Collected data
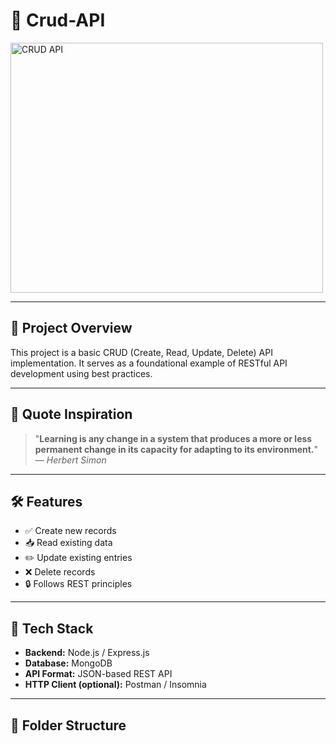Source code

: # 🚀 Crud-API

<img src="https://bushansirgur.in/wp-content/uploads/2020/08/Herbert-Simon.png" width="500" height="400" alt="CRUD API">

---

## 📌 Project Overview

This project is a basic CRUD (Create, Read, Update, Delete) API implementation. It serves as a foundational example of RESTful API development using best practices.

---

## 🧠 Quote Inspiration

> "**Learning is any change in a system that produces a more or less permanent change in its capacity for adapting to its environment.**"  
> — *Herbert Simon*

---

## 🛠️ Features

- ✅ Create new records
- 📥 Read existing data
- ✏️ Update existing entries
- ❌ Delete records
- 🔒 Follows REST principles

---

## 🧪 Tech Stack

- **Backend:** Node.js / Express.js  
- **Database:** MongoDB  
- **API Format:** JSON-based REST API  
- **HTTP Client (optional):** Postman / Insomnia  

---

## 📂 Folder Structure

## Exercise directions
Could you print, exactly and with nothing else, the lines from the one containing "- 🔒 Follows REST principles" through the last line of the records above?

## Your response
- 🔒 Follows REST principles

---

## 🧪 Tech Stack

- **Backend:** Node.js / Express.js  
- **Database:** MongoDB  
- **API Format:** JSON-based REST API  
- **HTTP Client (optional):** Postman / Insomnia  

---

## 📂 Folder Structure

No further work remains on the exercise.